Empires, Nations, and Families

The subtitle of Empires, Nations, and Families is A History of the North American West, 1800-1860. That's a big subject. And Anne F. Hyde's book is sprawling, covering the West from the Pacific Northwest to Los Angeles to Taos to Texas. But her focus is on something more domestic than the tales of the West after the Civil War. Her thesis is that the West grew based on the influence of the three nouns in her title.

The book, as one might expect, covers so much ground that it's hard to summarize. She starts with the fur trade, which was the single most important commodity in the early days after Lewis and Clark: "Fur and Indians, which have moved into the realm of quaint now, were at the center of local, national, and international concern between 1800 and 1860. And family enterprises operated at the trade's core. In a world of political revolution, nation building, and international rivalry, business and family life thrived in spite of these potentially destabilizing distractions."

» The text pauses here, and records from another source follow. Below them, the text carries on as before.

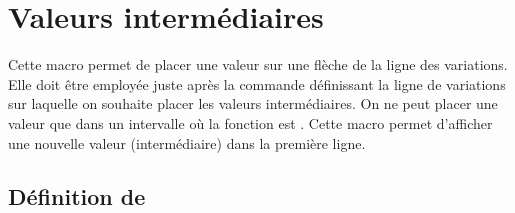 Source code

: \section{Valeurs intermédiaires }
Cette macro permet de placer une valeur sur une flèche de la ligne des variations. Elle doit être employée juste après la commande  définissant la ligne de variations sur laquelle on souhaite placer les valeurs intermédiaires. On ne peut placer une valeur que dans un intervalle où la fonction est . Cette macro permet d'afficher une nouvelle valeur (intermédiaire) dans la première ligne.

\subsection{Définition de   }

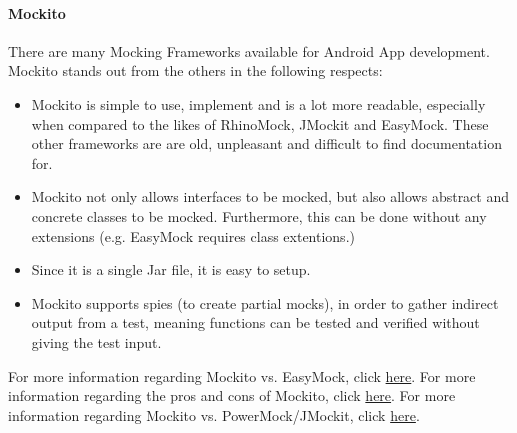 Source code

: \documentclass[11pt,a4paper,titlepage]{article}
\begin{document}
			\paragraph{Mockito}
		There are many Mocking Frameworks available for Android App development. 
		Mockito stands out from the others in the following respects:
			\begin{itemize}
				\item Mockito is simple to use, implement and is a lot more readable, especially when compared to the likes of RhinoMock, JMockit and EasyMock. These other frameworks are are old, unpleasant and difficult to find documentation for.
				\item Mockito not only allows interfaces to be mocked, but also allows abstract and concrete classes to be mocked. Furthermore, this can be done without any extensions (e.g. EasyMock requires class extentions.)
				\item Since it is a single Jar file, it is easy to setup. 
				\item Mockito supports spies (to create partial mocks), in order to gather indirect output from a test, meaning functions can be tested and verified without giving the test input. 
				\end{itemize}
				For more information regarding Mockito vs. EasyMock, click \href{https://code.google.com/p/mockito/wiki/MockitoVSEasyMock}{here}. \newline
				For more information regarding the pros and cons of Mockito, click \href{http://hamletdarcy.blogspot.com/2010/09/mockito-pros-cons-and-best-practices.html}{here}. \newline
				For more information regarding Mockito vs. PowerMock/JMockit, click \href{http://www.coderanch.com/t/524265/Testing/TestNG-JUnit-mockito-Powermock-jmockit}{here}. \newline
\end{document}
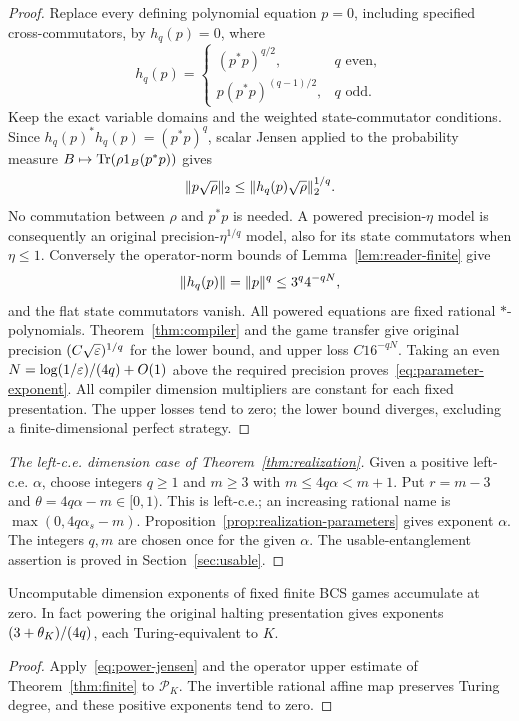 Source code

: \begin{proof}
Replace every defining polynomial equation $p=0$, including specified cross-commutators, by $h_q(p)=0$, where
\begin{equation}\label{eq:power-polynomial}
 h_q(p)=\begin{cases}
 (p^*p)^{q/2},&q\text{ even},\\
 p(p^*p)^{(q-1)/2},&q\text{ odd}.
 \end{cases}
\end{equation}
Keep the exact variable domains and the weighted state-commutator conditions. Since $h_q(p)^*h_q(p)=(p^*p)^q$, scalar Jensen applied to the probability measure $B\mapsto\Tr(\rho1_B(p^*p))$ gives
\begin{equation}\label{eq:power-jensen}
 \hs{p\sqrt\rho}\le\hs{h_q(p)\sqrt\rho}^{1/q}.
\end{equation}
No commutation between $\rho$ and $p^*p$ is needed. A powered precision-$\eta$ model is consequently an original precision-$\eta^{1/q}$ model, also for its state commutators when $\eta\le1$. Conversely the operator-norm bounds of Lemma~\ref{lem:reader-finite} give
\[
 \opn{h_q(p)}=\opn p^q\le3^q4^{-qN},
\]
and the flat state commutators vanish. All powered equations are fixed rational $*$-polynomials. Theorem~\ref{thm:compiler} and the game transfer give original precision $(C\sqrt\eps)^{1/q}$ for the lower bound, and upper loss $C16^{-qN}$. Taking an even $N=\log(1/\eps)/(4q)+O(1)$ above the required precision proves~\eqref{eq:parameter-exponent}. All compiler dimension multipliers are constant for each fixed presentation. The upper losses tend to zero; the lower bound diverges, excluding a finite-dimensional perfect strategy.
\end{proof}

\begin{proof}[The left-c.e. dimension case of Theorem~\ref{thm:realization}]
Given a positive left-c.e. $\alpha$, choose integers $q\ge1$ and $m\ge3$ with $m\le4q\alpha<m+1$. Put $r=m-3$ and $\theta=4q\alpha-m\in[0,1)$. This is left-c.e.; an increasing rational name is $\max(0,4q\alpha_s-m)$. Proposition~\ref{prop:realization-parameters} gives exponent $\alpha$. The integers $q,m$ are chosen once for the given $\alpha$. The usable-entanglement assertion is proved in Section~\ref{sec:usable}.
\end{proof}

\begin{corollary}\label{cor:accumulation}
Uncomputable dimension exponents of fixed finite BCS games accumulate at zero. In fact powering the original halting presentation gives exponents $(3+\thetaK)/(4q)$, each Turing-equivalent to $K$.
\end{corollary}
\begin{proof}
Apply~\eqref{eq:power-jensen} and the operator upper estimate of Theorem~\ref{thm:finite} to $\mathcal P_K$. The invertible rational affine map preserves Turing degree, and these positive exponents tend to zero.
\end{proof}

Hyde discusses the major players in the fur game, from the Chouteaus and Sublettes of Missouri to John McLoughlin of Fort Vancouver on the Columbia (in what was then Canada). It's interesting to read about what St. Louis was like in 1800. Eighty percent of the people born there had some percentage of Native blood. It was very cosmopolitan, so much so that Washington Irving, on a visit, was disgusted: "Irving's vision, littered with descriptors like 'squaw,' 'half-breed,' 'negroes,' and 'blacks,' has the feel of world gone culturally mad, with Indians inside, people and animals sleeping in inappropriate places, a sign of what happens when whites mix."

Indians, of course, is the other dominant feature of Hyde's book. In 1800 in St. Louis, for the most part Anglo-Americans, the French, and Indians lived in harmony, trading and intermarrying. But things wouldn't last that way. We learn about Comancheria, the most successful Indian nation of the continent, in which Comanches had domain over most of what is today Texas for over a century. As I have learned in other books, Hyde notes that Comanches were by far the scariest Indians on the plains. We also learn about the turf war between the Osage and the Cherokee. The latter were removed from their ancestral home into Oklahoma, where the Osage already lived. This was not welcome to the Osage.

There is also a great deal about the Indian wars in the Pacific Northwest, about which I knew nothing about except I had heard of the Whitman massacre, in which missionaries trying to convert the Klamath Indians were wiped out. In fact, there are a lot of massacres discussed in the book, including the one in Taos, where one local official was beheaded, the Sand Creek massacre (in 1864, technically outside of Hyde's parameters) and the Mountain Meadow massacre of 1857, when Mormons slaughtered a party of pioneers on their way to California. Mormons were a big thorn in the U.S. government's side for ages. Hyde gives us a short but vivid history of them, from Joseph Smith onward.

Also covered is the Mexican War, and before that Stephen F. Austin's founding of Anglo colonies there, and the settling of California, which only came to the U.S. after the Mexican War. One amusing anecdote is a U.S. naval warship taking Monterrey without a shot, as the commander believed that Mexico and the U.S. were at war. When he was informed otherwise, he apologized and left.

The book is a tad on the academic side, but Hyde interjects at various points, particularly in discussing the violence of the period, and the lack of respect for land ownership: "A nation of squatters who used violence to establish rights and to dispossess other people needs to recognize itself in these actions. Anglo-American settlers, however laudable their individual intentions, chose to settle on land owned by others and demanded that the U.S. government use all of its power to remove them, making these 'ordinary nineteenth-century frontiersman' into killers."